Human skeletal muscle mitochondrial pathways are impacted by a neuropathologic diagnosis of Alzheimer's disease

Alzheimer's disease (AD) is associated with reduced lean mass and impaired skeletal muscle mitochondrial and motor function. Although primary mitochondrial defects in AD may underlie these findings, molecular alterations in AD have not been thoroughly examined in human skeletal muscle.

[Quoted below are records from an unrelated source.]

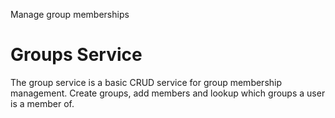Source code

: Manage group memberships

# Groups Service

The group service is a basic CRUD service for group membership management. Create groups, add members and lookup which groups a user is a member of.

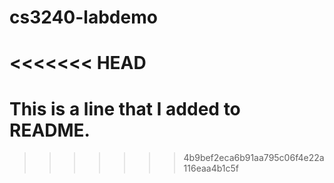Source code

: # cs3240-labdemo
<<<<<<< HEAD
=======
# This is a line that I added to README. 
>>>>>>> 4b9bef2eca6b91aa795c06f4e22a116eaa4b1c5f
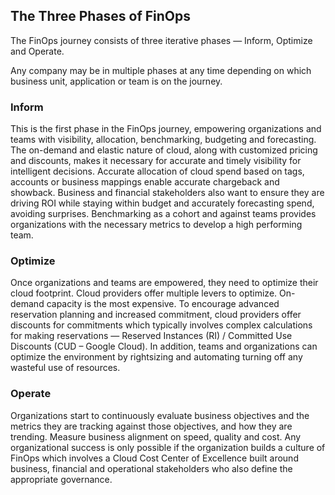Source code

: ## The Three Phases of FinOps

The FinOps journey consists of three iterative phases — Inform, Optimize and Operate.

Any company may be in multiple phases at any time depending on which business unit, application or team is on the journey.

### Inform
This is the first phase in the FinOps journey, empowering organizations and teams with visibility, allocation, benchmarking, budgeting and forecasting. The on-demand and elastic nature of cloud, along with customized pricing and discounts, makes it necessary for accurate and timely visibility for intelligent decisions. Accurate allocation of cloud spend based on tags, accounts or business mappings enable accurate chargeback and showback. Business and financial stakeholders also want to ensure they are driving ROI while staying within budget and accurately forecasting spend, avoiding surprises. Benchmarking as a cohort and against teams provides organizations with the necessary metrics to develop a high performing team.

### Optimize
Once organizations and teams are empowered, they need to optimize their cloud footprint. Cloud providers offer multiple levers to optimize. On-demand capacity is the most expensive. To encourage advanced reservation planning and increased commitment, cloud providers offer discounts for commitments which typically involves complex calculations for making reservations — Reserved Instances (RI) / Committed Use Discounts (CUD – Google Cloud). In addition, teams and organizations can optimize the environment by rightsizing and automating turning off any wasteful use of resources.

### Operate
Organizations start to continuously evaluate business objectives and the metrics they are tracking against those objectives, and how they are trending. Measure business alignment on speed, quality and cost. Any organizational success is only possible if the organization builds a culture of FinOps which involves a Cloud Cost Center of Excellence built around business, financial and operational stakeholders who also define the appropriate governance.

Here, we used two human skeletal muscle types, quadriceps (n = 81) and temporalis (n = 66), to compare the proteome of individuals with a neuropathologic AD diagnosis based on AD Neuropathologic Change (ADNPC+: n = 54 temporalis, 44 quadriceps) to controls (ADNPC-: n = 27 temporalis, 22 quadriceps). We determined the effects of ADNPC status within each muscle and within apolipoprotein E4 (APOE4) carriers and APOE4 non-carriers. Pathways that support mitochondrial metabolism, including oxidative phosphorylation, were downregulated in skeletal muscle of ADNPC+ versus ADNPC- individuals. Similar mitochondrial effects were observed across muscle types and APOE4 carrier groups, but nearly four times as many proteins were altered in temporalis versus quadriceps tissue and mitochondrial effects were most pronounced in APOE4 carriers compared to APOE4 non-carriers. Of all detected oxidative phosphorylation proteins, the expression of ∼29–61 % (dependent on muscle/APOE4 carrier group) significantly correlated with AD progression, ranked by Clinical Dementia Rating and ADNPC scores. Of these, 23 proteins decreased in expression with greater AD progression in all skeletal muscle type and APOE4 carrier groups. This is the first study to assess differences in the human skeletal muscle proteome in the context of AD. Our work shows that systemic mitochondrial alterations in AD extend to skeletal muscle and these effects are amplified by APOE4 and correlate with AD progression.